Multimodal Evaluation of Mental Workload Using a Hybrid EEGfNIRS Brain-Computer Interface System
Document Type
Conference Proceeding
Date of Original Version
5-16-2019
Abstract
Despite great advances in state-of-the-art braincomputer interfaces (BCIs), most BCIs do not consider users' cognitive status during operation, which might have a critical role in BCI performance. This study proposes a novel multimodal BCI to concurrently measure electrical and hemodynamic activities using electroencephalography (EEG) and functional near-infrared spectroscopy (fNIRS), and to quantify the neural correlates of mental arithmetic-induced workload at multiscale levels in two groups of old and young. We propose an oddball-based Math paradigm where the subjects performed a set of mental arithmetic operations at the target intensifications. Our analysis demonstrated an increase of EEG-delta and theta, a decrease of alpha, and an increase of fNIRS-oxyhemoglobin (HbO) level associated with mental workload, which were significantly observed in the elder group. The changes of EEG-delta, theta, and HbO were primarily found in the frontal and prefrontal areas while alpha was mainly seen in the parietal locations. The preliminary analyses suggest a set of functional brain processing, at multiscale levels, required by mental workload conditions that is more profound in the elder group.

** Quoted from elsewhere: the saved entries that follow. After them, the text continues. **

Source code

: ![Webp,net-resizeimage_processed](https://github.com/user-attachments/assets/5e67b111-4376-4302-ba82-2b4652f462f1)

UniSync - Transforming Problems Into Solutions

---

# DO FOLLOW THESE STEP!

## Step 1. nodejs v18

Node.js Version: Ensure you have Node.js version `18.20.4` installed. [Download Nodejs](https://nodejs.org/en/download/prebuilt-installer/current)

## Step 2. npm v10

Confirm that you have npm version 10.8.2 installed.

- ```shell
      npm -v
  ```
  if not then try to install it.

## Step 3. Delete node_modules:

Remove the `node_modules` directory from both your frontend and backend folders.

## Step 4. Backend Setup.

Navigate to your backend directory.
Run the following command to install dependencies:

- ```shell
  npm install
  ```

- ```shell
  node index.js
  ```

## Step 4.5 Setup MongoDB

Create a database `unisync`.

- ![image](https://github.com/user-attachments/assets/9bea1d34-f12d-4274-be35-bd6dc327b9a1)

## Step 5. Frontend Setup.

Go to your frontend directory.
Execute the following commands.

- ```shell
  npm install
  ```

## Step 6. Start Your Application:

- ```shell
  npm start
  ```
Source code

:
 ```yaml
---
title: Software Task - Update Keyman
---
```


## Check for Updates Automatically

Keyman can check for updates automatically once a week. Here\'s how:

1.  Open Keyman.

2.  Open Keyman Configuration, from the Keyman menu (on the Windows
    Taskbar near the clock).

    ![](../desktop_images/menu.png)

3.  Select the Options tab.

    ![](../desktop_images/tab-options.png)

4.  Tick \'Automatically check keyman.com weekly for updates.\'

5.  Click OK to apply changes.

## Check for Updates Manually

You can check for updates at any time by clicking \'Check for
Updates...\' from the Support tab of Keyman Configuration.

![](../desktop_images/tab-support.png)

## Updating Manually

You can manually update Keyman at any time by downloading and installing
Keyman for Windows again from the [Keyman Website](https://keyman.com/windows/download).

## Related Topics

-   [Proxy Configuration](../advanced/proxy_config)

Publication Title, e.g., Journal
International IEEE/EMBS Conference on Neural Engineering, NER
Volume
2019-March
Citation/Publisher Attribution
Borgheai, S. B., R. J. Deligani, J. McLinden, M. Abtahi, S. Ostadabbas, K. Mankodiya, and Y. Shahriari. "Multimodal Evaluation of Mental Workload Using a Hybrid EEGfNIRS Brain-Computer Interface System." International IEEE/EMBS Conference on Neural Engineering, NER 2019-March, (2019): 973-976. doi: 10.1109/NER.2019.8717118.